Stored data entries

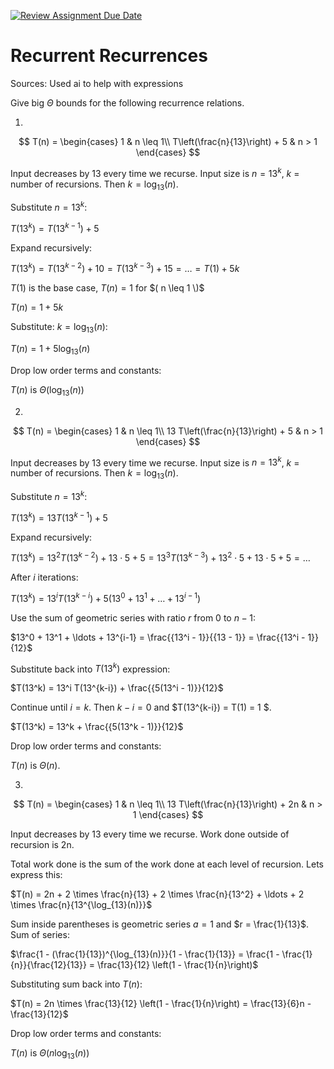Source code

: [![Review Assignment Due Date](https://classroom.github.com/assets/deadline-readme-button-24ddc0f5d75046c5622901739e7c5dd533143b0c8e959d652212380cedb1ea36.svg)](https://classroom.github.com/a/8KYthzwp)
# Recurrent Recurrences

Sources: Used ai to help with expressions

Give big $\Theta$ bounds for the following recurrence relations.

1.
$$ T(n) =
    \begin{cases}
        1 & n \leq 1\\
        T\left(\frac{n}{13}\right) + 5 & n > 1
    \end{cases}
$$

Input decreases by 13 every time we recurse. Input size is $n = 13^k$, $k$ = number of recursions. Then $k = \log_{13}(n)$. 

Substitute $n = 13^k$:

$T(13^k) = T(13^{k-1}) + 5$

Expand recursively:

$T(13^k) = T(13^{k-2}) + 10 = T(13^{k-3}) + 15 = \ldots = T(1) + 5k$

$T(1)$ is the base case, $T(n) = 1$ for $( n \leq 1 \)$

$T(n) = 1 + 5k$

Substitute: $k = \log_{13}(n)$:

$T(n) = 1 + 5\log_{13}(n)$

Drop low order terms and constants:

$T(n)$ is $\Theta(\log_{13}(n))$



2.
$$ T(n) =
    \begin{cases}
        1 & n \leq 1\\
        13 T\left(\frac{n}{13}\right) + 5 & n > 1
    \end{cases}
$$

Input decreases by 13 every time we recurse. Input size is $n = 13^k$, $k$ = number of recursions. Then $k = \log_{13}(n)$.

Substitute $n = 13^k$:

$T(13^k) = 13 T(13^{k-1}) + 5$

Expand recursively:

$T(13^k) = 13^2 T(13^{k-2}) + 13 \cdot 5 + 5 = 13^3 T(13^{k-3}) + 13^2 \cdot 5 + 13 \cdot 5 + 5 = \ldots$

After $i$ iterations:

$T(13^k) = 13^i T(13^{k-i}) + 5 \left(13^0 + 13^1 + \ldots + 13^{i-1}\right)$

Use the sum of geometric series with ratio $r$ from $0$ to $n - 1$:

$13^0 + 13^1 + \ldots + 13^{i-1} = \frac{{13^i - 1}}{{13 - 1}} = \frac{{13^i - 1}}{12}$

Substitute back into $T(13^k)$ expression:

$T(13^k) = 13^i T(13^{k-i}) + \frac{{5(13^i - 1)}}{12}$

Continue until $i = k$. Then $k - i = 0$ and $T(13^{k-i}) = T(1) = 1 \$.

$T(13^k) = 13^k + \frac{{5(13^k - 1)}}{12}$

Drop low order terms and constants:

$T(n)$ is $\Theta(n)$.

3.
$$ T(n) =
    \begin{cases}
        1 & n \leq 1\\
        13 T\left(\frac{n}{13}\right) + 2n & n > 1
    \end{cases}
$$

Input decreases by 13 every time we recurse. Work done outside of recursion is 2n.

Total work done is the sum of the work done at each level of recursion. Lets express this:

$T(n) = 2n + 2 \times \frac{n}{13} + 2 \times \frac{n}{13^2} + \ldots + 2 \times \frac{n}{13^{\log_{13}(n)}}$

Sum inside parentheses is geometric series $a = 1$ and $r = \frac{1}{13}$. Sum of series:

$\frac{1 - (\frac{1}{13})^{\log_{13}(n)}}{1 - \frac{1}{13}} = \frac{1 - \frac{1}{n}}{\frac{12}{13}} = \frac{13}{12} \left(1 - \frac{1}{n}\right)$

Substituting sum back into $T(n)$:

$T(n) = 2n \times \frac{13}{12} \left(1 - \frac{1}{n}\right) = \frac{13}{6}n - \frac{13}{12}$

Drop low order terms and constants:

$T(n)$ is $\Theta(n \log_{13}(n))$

--

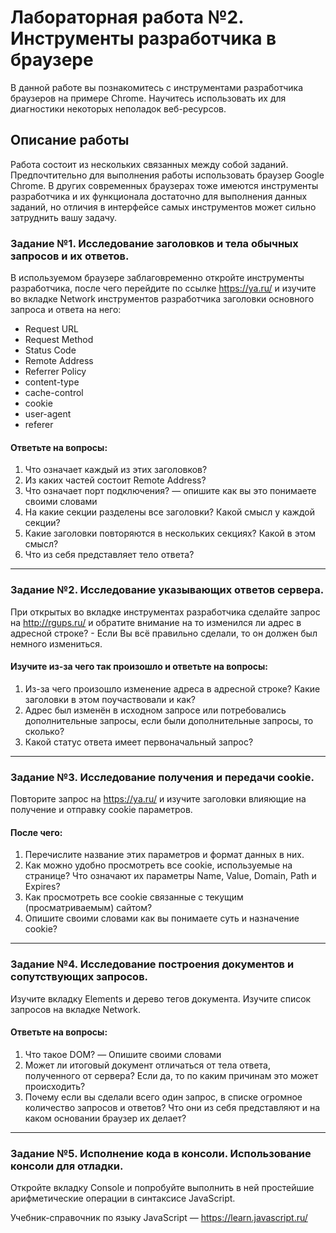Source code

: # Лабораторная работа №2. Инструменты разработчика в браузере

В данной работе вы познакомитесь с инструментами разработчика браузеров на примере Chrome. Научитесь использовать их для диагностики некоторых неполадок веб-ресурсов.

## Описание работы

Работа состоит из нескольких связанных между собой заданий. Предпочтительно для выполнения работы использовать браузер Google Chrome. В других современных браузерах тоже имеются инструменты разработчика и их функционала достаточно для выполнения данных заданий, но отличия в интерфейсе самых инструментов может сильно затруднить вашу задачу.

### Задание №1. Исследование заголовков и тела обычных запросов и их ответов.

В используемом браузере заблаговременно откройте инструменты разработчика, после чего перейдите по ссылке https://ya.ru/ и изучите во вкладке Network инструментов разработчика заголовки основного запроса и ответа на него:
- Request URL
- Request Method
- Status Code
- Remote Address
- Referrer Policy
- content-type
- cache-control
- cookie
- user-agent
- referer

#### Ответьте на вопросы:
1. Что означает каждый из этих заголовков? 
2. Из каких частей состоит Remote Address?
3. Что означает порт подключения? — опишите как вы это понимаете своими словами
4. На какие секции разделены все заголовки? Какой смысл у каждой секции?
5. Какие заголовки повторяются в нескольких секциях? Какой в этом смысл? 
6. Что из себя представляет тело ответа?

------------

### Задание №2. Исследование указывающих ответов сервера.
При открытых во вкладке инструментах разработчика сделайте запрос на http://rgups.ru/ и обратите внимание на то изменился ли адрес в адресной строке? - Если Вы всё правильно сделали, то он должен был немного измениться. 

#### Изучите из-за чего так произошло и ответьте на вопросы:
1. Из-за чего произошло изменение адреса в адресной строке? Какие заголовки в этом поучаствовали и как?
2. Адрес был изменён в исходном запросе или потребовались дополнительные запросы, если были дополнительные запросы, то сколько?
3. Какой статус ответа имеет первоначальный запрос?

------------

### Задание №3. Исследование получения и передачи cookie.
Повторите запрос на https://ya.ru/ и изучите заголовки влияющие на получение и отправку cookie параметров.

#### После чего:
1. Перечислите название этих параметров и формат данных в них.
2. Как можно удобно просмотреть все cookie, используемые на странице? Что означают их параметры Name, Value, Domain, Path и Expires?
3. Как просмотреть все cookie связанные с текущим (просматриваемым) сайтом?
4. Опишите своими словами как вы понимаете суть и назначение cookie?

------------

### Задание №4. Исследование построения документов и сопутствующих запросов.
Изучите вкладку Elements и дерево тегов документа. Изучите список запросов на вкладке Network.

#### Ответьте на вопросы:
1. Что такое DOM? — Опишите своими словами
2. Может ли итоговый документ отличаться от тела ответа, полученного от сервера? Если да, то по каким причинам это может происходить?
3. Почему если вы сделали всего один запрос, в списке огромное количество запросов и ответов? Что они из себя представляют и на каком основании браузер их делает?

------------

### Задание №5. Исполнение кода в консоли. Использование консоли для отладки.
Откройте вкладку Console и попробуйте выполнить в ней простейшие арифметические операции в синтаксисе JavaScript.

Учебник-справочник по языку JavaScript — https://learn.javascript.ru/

### ASSIGNMENT
Wherever "done" occurs in the entries above, copy the line it sits on.

### SOLUTION TO THE PROBLEM
Input decreases by 13 every time we recurse. Work done outside of recursion is 2n.
Total work done is the sum of the work done at each level of recursion. Lets express this:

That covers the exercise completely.